● Problem to solve
Exclude the pictures and reproduce the remaining data exactly as written.

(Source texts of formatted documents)
________________

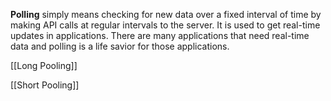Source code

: **Polling** simply means checking for new data over a fixed interval of time by making API calls at regular intervals to the server. It is used to get real-time updates in applications. There are many applications that need real-time data and polling is a life savior for those applications.

[[Long Pooling]]

[[Short Pooling]]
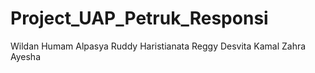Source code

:# Project_UAP_Petruk_Responsi

Wildan Humam Alpasya
Ruddy Haristianata
Reggy Desvita Kamal
Zahra Ayesha
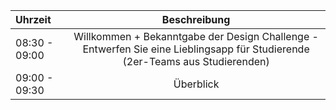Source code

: | Uhrzeit | Beschreibung | 
| :--------- | :-----------: | 
| 08:30 - 09:00 | Willkommen + Bekanntgabe der Design Challenge - Entwerfen Sie eine Lieblingsapp für Studierende (2er-Teams aus Studierenden) |
| 09:00 - 09:30 | Überblick |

________________

● Answer box
Source code

: **Polling** simply means checking for new data over a fixed interval of time by making API calls at regular intervals to the server. It is used to get real-time updates in applications. There are many applications that need real-time data and polling is a life savior for those applications.

[[Long Pooling]]

[[Short Pooling]]
Source code

:# Project_UAP_Petruk_Responsi

Wildan Humam Alpasya
Ruddy Haristianata
Reggy Desvita Kamal
Zahra Ayesha
Source code

: | Uhrzeit | Beschreibung | 
| :--------- | :-----------: | 
| 08:30 - 09:00 | Willkommen + Bekanntgabe der Design Challenge - Entwerfen Sie eine Lieblingsapp für Studierende (2er-Teams aus Studierenden) |
| 09:00 - 09:30 | Überblick |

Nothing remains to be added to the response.